Gayarre Abril P, Subirá Ríos J, Muñiz Suárez L, Murillo Pérez C, Ramírez Fabián M, Hijazo Conejos J I, Medrano Llorente P, García-Magariño Alonso J, Elizalde Benito F X, Aleson Hornos G, Pérez Abad L, Rioja Zuazu J, García Artal C, Blasco Beltrán B, Carrera Lasfuentes P, Marín Zaldivar C
Hospital Clínico Universitario Lozano Blesa, Zaragoza, España.
Hospital Clínico Universitario Lozano Blesa, Zaragoza, España.
Actas Urol Esp (Engl Ed). 2021 May;45(4):247-256. doi: 10.1016/j.acuro.2020.10.001. Epub 2021 Jan 28.
Radical cystectomy with urinary diversion associated with extended pelvic lymphadenectomy continues to be the treatment of choice in muscle invasive bladder cancer. Sixty-four percent of patients submitted to this procedure present postoperative complications, with urinary infection being responsible in 20-40% of cases. The aim of this project is to assess the rate of urinary infection as a cause of re-admission after cystectomy, and to identify protective and predisposing factors for urinary infection in our environment. Finally, we will evaluate the outcomes after the establishment of a prophylactic antibiotic protocol after removal of ureteral catheters.
Retrospective descriptive study of cystectomized patients in the Urology Service of the Hospital Clínico Universitario of Zaragoza, from January 2012 to December 2018. A urinary tract infection (UTI) prevention protocol after catheter removal is established for all patients since October 2017.
UTI is responsible for 54.7% of readmissions, with 55.1% of these being due to UTI after removal of ureteral catheters. Of the patients who received with prophylaxis, 9.5% presented UTIs after withdrawal, compared to 10.6% in the group of patients without prophylaxis. The patient who is re-admitted for UTI after withdrawal has a mean catheter time of 24.3±7.2 days, compared to 24.5±7.4 days for patients in the group without UTI (P=.847).
The type of urinary diversion performed is not related to the rate of urinary infection.

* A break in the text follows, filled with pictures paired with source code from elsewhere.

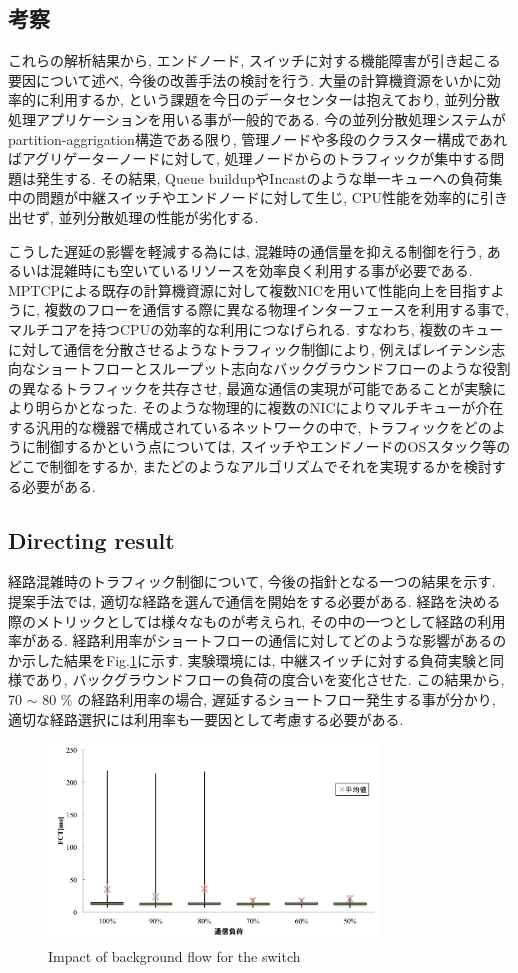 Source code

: \subsection{考察}
\label{sec:analysis}
これらの解析結果から, エンドノード, スイッチに対する機能障害が引き起こる要因について述べ, 今後の改善手法の検討を行う.
大量の計算機資源をいかに効率的に利用するか, という課題を今日のデータセンターは抱えており,
並列分散処理アプリケーションを用いる事が一般的である.
今の並列分散処理システムがpartition-aggrigation構造である限り, 管理ノードや多段のクラスター構成であればアグリゲーターノードに対して,
処理ノードからのトラフィックが集中する問題は発生する.
その結果, Queue buildupやIncastのような単一キューへの負荷集中の問題が中継スイッチやエンドノードに対して生じ,
CPU性能を効率的に引き出せず, 並列分散処理の性能が劣化する.

こうした遅延の影響を軽減する為には, 混雑時の通信量を抑える制御を行う, あるいは混雑時にも空いているリソースを効率良く利用する事が必要である.
MPTCPによる既存の計算機資源に対して複数NICを用いて性能向上を目指すように,
複数のフローを通信する際に異なる物理インターフェースを利用する事で, マルチコアを持つCPUの効率的な利用につなげられる.
すなわち, 複数のキューに対して通信を分散させるようなトラフィック制御により,
例えばレイテンシ志向なショートフローとスループット志向なバックグラウンドフローのような役割の異なるトラフィックを共存させ,
最適な通信の実現が可能であることが実験により明らかとなった.
そのような物理的に複数のNICによりマルチキューが介在する汎用的な機器で構成されているネットワークの中で,
トラフィックをどのように制御するかという点については, スイッチやエンドノードのOSスタック等のどこで制御をするか, またどのようなアルゴリズムでそれを実現するかを検討する必要がある.

\subsection{Directing result}
\label{sec:analysis}
経路混雑時のトラフィック制御について, 今後の指針となる一つの結果を示す.
提案手法では, 適切な経路を選んで通信を開始をする必要がある.
経路を決める際のメトリックとしては様々なものが考えられ, その中の一つとして経路の利用率がある.
経路利用率がショートフローの通信に対してどのような影響があるのか示した結果をFig.\ref{fig:load_test}に示す.
実験環境には, 中継スイッチに対する負荷実験と同様であり, バックグラウンドフローの負荷の度合いを変化させた.
この結果から, 70 $\sim$ 80 $ \% $ の経路利用率の場合, 遅延するショートフロー発生する事が分かり,
適切な経路選択には利用率も一要因として考慮する必要がある.

\begin{figure}[t]
    \begin{center}
    \includegraphics[autoebb, width=250pt]{./img/load_test.pdf}
    \caption{Impact of background flow for the switch}
    \label{fig:load_test}
    \end{center}
\end{figure}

The regression model does not identify antibiotic prophylaxis, nor catheter time, as independent factors of UTI after catheter removal.
根治性膀胱切除术联合尿流改道术及扩大盆腔淋巴结清扫术仍是肌层浸润性膀胱癌的首选治疗方法。接受该手术的患者中有64%出现术后并发症,其中20 - 40%的病例由尿路感染引起。本项目的目的是评估尿路感染作为膀胱切除术后再次入院原因的发生率,并确定我们环境中尿路感染的保护因素和易感因素。最后,我们将评估拔除输尿管导管后建立预防性抗生素方案后的效果。
对2012年1月至2018年12月在萨拉戈萨大学临床医院泌尿外科接受膀胱切除术的患者进行回顾性描述性研究。自2017年10月起为所有患者制定了拔除导管后的尿路感染(UTI)预防方案。
UTI占再次入院原因的54.7%,其中55.1%是由于拔除输尿管导管后的UTI。在接受预防治疗的患者中,9.5%在拔除导管后出现UTI,而未接受预防治疗的患者组中这一比例为10.6%。因拔除导管后UTI再次入院的患者平均导管留置时间为24.3±7.2天,而无UTI组患者的平均导管留置时间为24.5±7.4天(P = 0.847)。
所进行的尿流改道类型与尿路感染率无关。回归模型未将抗生素预防或导管留置时间确定为拔除导管后UTI的独立因素。